**DATASET**
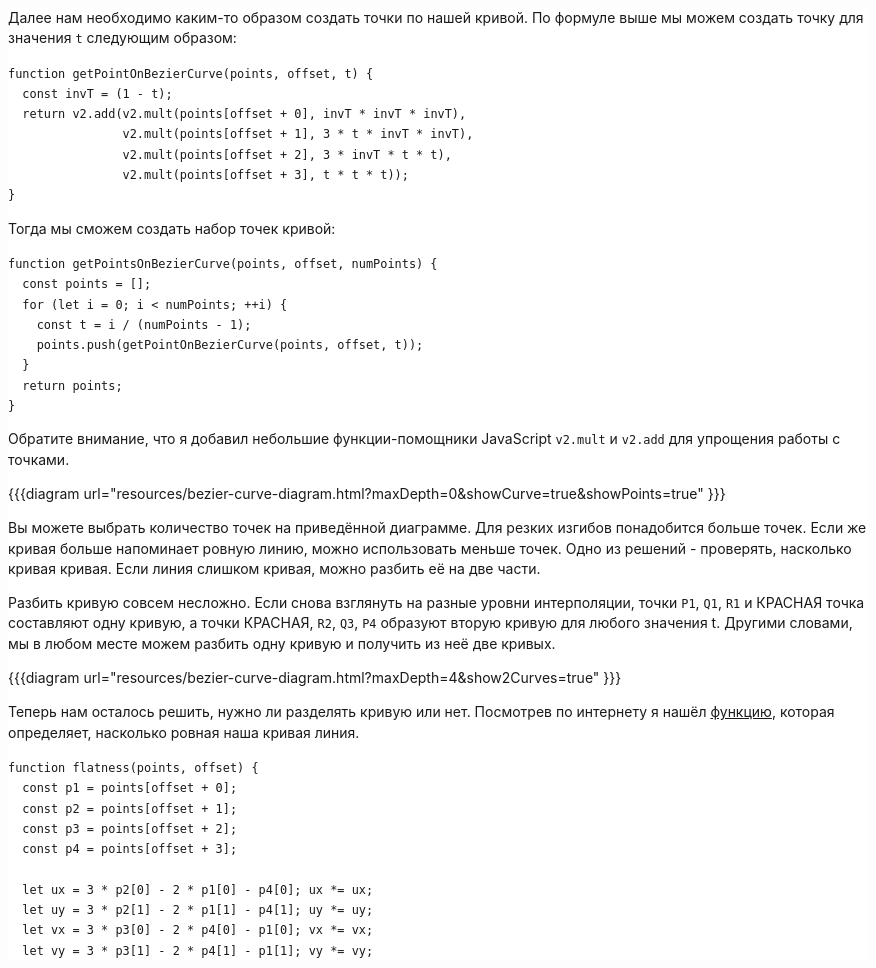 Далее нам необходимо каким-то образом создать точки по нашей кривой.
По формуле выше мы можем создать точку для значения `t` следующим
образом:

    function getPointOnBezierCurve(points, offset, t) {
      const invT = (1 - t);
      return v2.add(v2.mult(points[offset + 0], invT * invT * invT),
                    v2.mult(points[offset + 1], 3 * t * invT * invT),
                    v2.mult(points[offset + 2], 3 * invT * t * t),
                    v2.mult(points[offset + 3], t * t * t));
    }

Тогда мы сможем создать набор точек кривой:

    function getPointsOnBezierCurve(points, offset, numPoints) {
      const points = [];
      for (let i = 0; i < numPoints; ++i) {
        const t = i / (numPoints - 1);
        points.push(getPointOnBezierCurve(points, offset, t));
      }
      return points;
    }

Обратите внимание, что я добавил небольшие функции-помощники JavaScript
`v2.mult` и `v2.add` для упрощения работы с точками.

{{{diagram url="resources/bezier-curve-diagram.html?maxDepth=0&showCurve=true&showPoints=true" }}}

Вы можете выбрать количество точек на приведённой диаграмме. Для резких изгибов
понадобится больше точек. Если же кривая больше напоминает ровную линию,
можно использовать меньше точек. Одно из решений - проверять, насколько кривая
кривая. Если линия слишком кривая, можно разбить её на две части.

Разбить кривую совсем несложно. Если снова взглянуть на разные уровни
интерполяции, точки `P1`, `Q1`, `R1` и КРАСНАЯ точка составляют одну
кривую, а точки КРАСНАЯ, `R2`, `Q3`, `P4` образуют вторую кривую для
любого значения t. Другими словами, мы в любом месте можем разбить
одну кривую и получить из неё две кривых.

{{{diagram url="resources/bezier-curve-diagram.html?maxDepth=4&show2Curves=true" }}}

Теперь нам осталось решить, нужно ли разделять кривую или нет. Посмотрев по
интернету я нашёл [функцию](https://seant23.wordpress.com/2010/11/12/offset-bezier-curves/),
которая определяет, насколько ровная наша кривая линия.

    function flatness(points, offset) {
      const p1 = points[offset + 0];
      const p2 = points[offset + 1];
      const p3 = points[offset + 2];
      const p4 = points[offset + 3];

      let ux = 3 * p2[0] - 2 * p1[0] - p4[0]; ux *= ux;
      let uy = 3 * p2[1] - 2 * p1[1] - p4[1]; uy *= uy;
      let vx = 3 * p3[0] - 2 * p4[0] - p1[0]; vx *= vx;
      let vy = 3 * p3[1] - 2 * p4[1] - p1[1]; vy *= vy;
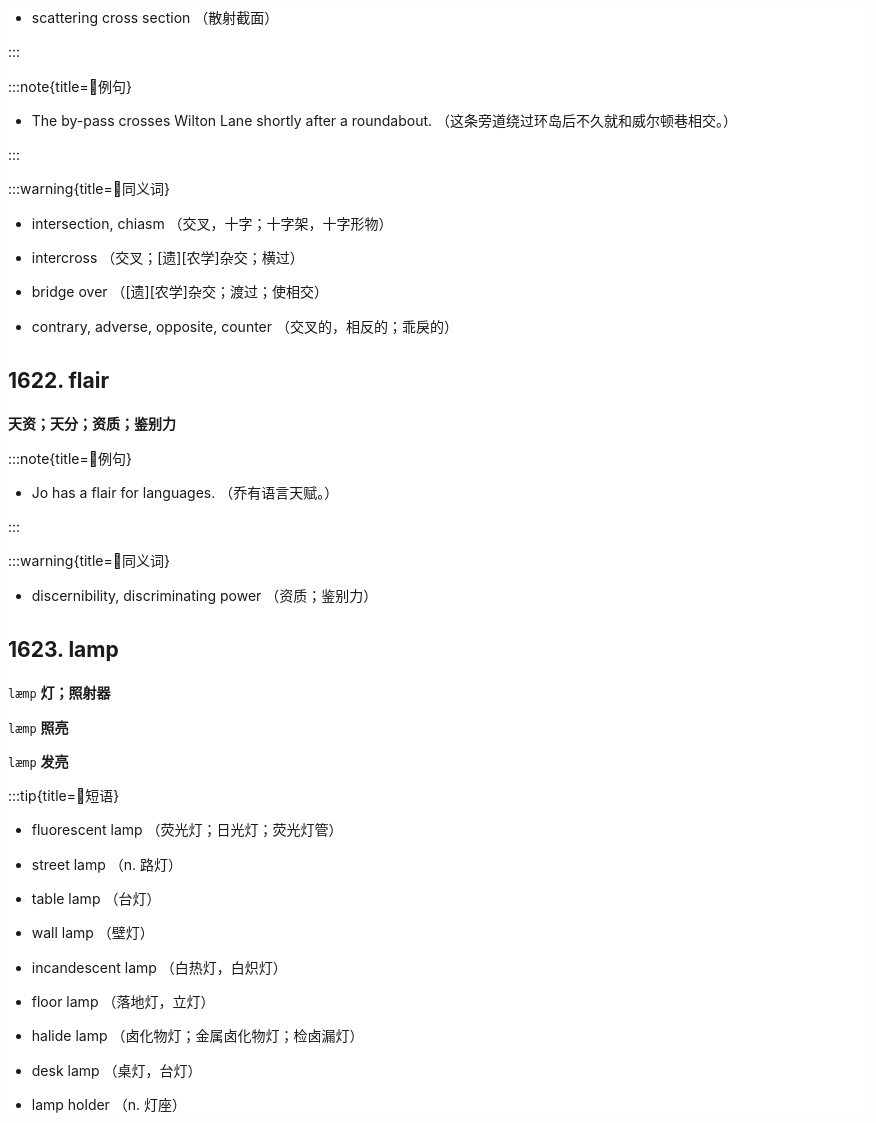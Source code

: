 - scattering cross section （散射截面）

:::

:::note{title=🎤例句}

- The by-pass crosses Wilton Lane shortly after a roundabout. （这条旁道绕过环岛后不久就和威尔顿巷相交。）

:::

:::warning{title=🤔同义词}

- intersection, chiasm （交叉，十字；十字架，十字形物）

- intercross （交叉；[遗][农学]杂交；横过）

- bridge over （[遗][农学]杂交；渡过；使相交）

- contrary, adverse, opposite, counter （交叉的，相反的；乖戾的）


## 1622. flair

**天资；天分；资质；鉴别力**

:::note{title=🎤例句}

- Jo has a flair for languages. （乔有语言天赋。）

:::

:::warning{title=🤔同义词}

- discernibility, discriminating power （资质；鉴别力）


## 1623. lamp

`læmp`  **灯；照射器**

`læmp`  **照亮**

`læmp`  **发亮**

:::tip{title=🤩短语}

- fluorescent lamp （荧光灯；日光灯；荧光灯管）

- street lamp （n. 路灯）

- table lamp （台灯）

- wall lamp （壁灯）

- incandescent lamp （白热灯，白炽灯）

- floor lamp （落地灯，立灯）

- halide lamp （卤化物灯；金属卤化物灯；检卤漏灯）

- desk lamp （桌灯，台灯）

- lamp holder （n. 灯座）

--

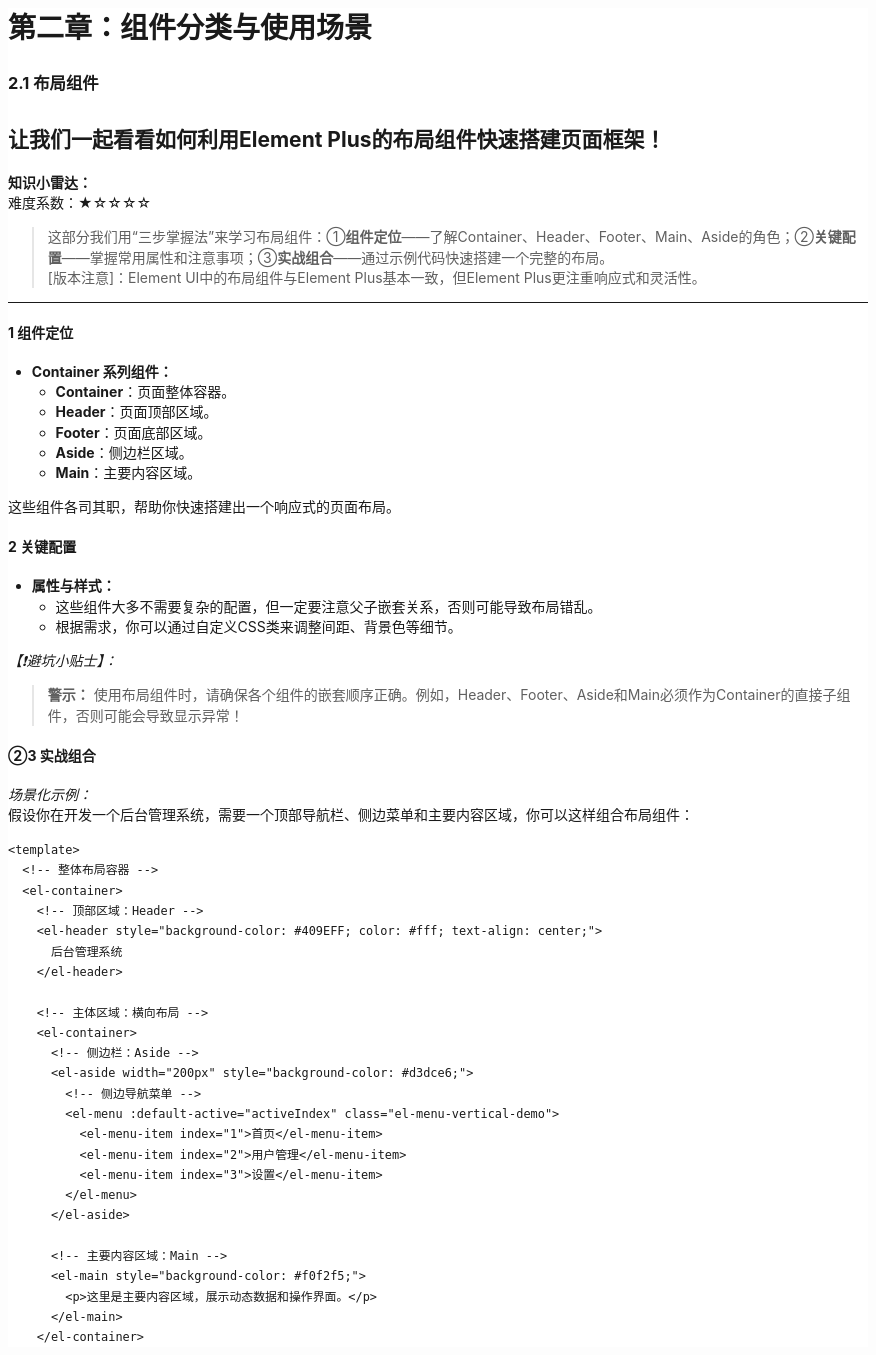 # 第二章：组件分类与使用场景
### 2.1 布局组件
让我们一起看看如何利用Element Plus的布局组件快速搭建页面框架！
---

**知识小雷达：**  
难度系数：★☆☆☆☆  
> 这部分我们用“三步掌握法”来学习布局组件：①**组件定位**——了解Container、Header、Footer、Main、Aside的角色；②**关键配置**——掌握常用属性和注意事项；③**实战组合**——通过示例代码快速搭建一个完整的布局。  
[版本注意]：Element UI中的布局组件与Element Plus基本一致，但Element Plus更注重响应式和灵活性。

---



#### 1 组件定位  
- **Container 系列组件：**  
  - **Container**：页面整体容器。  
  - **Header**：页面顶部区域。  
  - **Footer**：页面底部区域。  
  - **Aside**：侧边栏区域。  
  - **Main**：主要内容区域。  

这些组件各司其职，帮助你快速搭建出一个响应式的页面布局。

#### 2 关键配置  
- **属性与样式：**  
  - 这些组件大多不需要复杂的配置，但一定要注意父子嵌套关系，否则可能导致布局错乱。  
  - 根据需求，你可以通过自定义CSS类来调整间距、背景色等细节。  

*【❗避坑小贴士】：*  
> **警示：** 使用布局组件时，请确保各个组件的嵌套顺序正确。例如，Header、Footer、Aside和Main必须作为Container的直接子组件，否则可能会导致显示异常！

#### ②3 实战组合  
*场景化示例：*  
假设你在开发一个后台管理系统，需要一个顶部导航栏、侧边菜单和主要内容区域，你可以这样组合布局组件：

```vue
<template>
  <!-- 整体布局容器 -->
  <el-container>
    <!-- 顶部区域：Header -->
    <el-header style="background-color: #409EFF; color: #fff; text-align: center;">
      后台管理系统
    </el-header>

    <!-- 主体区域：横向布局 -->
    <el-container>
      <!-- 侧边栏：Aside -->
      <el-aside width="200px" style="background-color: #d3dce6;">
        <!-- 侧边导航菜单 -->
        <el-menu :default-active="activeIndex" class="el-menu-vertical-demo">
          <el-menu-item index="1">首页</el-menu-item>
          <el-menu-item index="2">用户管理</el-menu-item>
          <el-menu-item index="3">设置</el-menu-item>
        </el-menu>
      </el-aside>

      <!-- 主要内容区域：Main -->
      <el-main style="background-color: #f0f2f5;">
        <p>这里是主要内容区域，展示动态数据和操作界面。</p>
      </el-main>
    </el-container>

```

**WHAT YOU SHOULD DO**
Please copy out from the data above, without any picture, exactly the lines running from the one that holds "Далее нам необходимо" through the one that holds "return v2.add(v2.mult(points[offset +", and nothing beyond them.

**SOLVED EXERCISE**
 Далее нам необходимо каким-то образом создать точки по нашей кривой.
По формуле выше мы можем создать точку для значения `t` следующим
образом:

    function getPointOnBezierCurve(points, offset, t) {
      const invT = (1 - t);
      return v2.add(v2.mult(points[offset + 0], invT * invT * invT),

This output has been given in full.